Monday, May. 02, 1960

New Picture

Kidnapped (Walt Disney; Buena Vista). Robert Louis Stevenson's casual classic was written, he confessed, with "no more desperate purpose than to steal some young gentleman's attention from his Ovid." Walt Disney's movie version may persuade the young gentlemen that Latin homework is a comparative pleasure.

Shot in Scotland by Director Robert Stevenson, who says he is Author Stevenson's tenth cousin, Kidnapped follows the story of the novel accurately enough. David Balfour (James MacArthur, 22-year-old son of Actress Helen Hayes), "a steady lad and a canny goer," is diddled out of an inheritance by his wicked Uncle Ebenezer, who has the boy sandbagged aboard a brig bound west for the Carolinas, where the infamous Captain Hoseason intends to sell him as a bondslave. But the ship is wrecked off the Isle of Mull, and David, washed ashore, soon finds himself involved in a political murder case.

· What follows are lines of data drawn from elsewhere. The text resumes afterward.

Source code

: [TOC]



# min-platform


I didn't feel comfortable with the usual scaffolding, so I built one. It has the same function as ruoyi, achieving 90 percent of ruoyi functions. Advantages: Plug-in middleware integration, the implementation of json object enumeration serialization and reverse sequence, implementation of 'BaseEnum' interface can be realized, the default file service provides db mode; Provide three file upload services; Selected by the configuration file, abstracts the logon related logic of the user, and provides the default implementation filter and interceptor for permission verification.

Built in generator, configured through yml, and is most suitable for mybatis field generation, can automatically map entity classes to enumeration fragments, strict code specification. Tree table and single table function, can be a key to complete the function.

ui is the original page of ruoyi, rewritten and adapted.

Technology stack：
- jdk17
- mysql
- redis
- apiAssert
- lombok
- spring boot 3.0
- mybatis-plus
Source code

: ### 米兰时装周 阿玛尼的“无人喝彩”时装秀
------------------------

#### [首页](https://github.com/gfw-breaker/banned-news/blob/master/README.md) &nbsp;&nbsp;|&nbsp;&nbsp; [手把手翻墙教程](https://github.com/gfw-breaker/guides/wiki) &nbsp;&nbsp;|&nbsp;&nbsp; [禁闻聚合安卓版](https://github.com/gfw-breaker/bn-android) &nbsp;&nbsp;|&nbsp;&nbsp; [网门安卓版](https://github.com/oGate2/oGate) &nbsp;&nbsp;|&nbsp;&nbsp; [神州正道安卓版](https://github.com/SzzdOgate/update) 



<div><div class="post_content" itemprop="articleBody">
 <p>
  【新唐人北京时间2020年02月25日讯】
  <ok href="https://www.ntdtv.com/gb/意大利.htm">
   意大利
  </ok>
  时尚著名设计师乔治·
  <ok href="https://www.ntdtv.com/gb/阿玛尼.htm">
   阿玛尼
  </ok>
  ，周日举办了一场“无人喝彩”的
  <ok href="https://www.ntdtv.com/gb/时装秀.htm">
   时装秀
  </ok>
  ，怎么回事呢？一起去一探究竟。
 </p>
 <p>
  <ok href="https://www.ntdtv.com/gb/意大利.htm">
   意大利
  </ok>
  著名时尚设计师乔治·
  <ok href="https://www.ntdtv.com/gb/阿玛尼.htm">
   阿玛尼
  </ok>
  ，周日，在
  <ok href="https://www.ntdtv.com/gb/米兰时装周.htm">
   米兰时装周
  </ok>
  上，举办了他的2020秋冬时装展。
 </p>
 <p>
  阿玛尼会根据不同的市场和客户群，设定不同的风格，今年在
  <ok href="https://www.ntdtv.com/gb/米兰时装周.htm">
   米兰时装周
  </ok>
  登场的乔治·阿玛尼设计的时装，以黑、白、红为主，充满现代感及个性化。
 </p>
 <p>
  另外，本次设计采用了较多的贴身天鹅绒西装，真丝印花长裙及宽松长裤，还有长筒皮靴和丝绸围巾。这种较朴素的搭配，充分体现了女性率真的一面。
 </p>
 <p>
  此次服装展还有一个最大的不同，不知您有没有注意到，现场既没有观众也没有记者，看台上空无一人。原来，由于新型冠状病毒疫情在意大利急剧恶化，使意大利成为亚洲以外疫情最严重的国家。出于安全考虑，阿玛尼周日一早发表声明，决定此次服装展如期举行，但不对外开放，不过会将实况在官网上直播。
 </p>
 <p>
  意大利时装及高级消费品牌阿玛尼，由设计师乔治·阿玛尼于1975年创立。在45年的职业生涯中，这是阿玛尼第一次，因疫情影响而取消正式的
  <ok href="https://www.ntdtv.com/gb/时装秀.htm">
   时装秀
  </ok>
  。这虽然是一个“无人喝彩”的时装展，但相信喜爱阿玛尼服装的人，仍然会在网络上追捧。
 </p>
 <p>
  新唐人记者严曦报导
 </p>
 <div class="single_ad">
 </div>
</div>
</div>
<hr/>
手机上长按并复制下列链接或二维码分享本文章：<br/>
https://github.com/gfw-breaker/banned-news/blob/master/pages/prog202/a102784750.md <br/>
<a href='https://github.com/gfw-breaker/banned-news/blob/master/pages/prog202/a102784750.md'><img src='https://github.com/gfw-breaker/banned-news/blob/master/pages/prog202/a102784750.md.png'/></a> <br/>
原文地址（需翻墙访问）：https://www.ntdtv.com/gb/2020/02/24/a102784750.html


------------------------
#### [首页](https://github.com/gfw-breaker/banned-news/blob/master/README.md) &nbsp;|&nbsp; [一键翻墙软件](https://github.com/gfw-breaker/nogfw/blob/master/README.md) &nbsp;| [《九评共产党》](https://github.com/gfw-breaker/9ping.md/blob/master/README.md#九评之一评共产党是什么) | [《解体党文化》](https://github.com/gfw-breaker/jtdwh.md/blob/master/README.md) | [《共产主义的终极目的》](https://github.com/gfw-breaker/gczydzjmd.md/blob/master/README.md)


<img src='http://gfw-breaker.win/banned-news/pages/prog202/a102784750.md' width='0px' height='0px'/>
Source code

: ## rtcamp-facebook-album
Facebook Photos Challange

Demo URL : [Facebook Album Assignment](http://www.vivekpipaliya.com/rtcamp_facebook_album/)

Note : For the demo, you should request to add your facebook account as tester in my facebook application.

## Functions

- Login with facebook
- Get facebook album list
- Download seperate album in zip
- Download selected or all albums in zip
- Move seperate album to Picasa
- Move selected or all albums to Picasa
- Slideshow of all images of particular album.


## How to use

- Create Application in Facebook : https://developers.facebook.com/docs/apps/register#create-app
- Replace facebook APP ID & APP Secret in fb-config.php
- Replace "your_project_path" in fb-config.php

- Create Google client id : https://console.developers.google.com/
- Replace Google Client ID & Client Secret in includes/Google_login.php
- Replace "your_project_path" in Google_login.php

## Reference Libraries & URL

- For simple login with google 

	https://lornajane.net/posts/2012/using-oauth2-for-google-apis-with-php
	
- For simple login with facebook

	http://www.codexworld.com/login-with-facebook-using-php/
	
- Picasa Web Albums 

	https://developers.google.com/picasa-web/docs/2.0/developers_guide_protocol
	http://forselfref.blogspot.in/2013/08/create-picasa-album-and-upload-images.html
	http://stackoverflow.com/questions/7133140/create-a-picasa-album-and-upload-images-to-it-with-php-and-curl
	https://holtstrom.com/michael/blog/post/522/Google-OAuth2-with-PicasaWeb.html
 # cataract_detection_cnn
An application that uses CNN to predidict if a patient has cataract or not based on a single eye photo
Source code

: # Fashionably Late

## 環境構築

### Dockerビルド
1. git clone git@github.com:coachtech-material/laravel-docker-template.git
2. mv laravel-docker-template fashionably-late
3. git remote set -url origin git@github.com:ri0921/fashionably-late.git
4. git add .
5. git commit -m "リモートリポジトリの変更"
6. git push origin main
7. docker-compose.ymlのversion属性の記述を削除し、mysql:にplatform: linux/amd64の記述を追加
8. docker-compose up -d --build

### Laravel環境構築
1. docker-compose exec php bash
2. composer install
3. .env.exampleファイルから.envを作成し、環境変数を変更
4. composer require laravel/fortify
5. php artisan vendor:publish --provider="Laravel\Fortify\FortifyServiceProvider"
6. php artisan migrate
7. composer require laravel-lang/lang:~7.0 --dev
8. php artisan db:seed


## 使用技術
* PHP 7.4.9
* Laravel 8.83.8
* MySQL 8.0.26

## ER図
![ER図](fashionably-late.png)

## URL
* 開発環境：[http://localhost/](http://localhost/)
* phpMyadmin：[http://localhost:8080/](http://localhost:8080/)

Pursued by Hanoverian redcoats, he flees through the Scottish Highlands. Home at last, David lays his uncle by the heels and gets his ancestral portion.

Like all the Disney adaptations of famous boys' books (Treasure Island, Rob Roy), Kidnapped shuns the grandeurs that encumber most of Hollywood's hysterical historicals. The picture is made to the scale of the book, which is modest. Unfortunately, in trying to keep it small, Director Stevenson has also made it insignificant; and in trying to temper its excitement, he has let it become dull.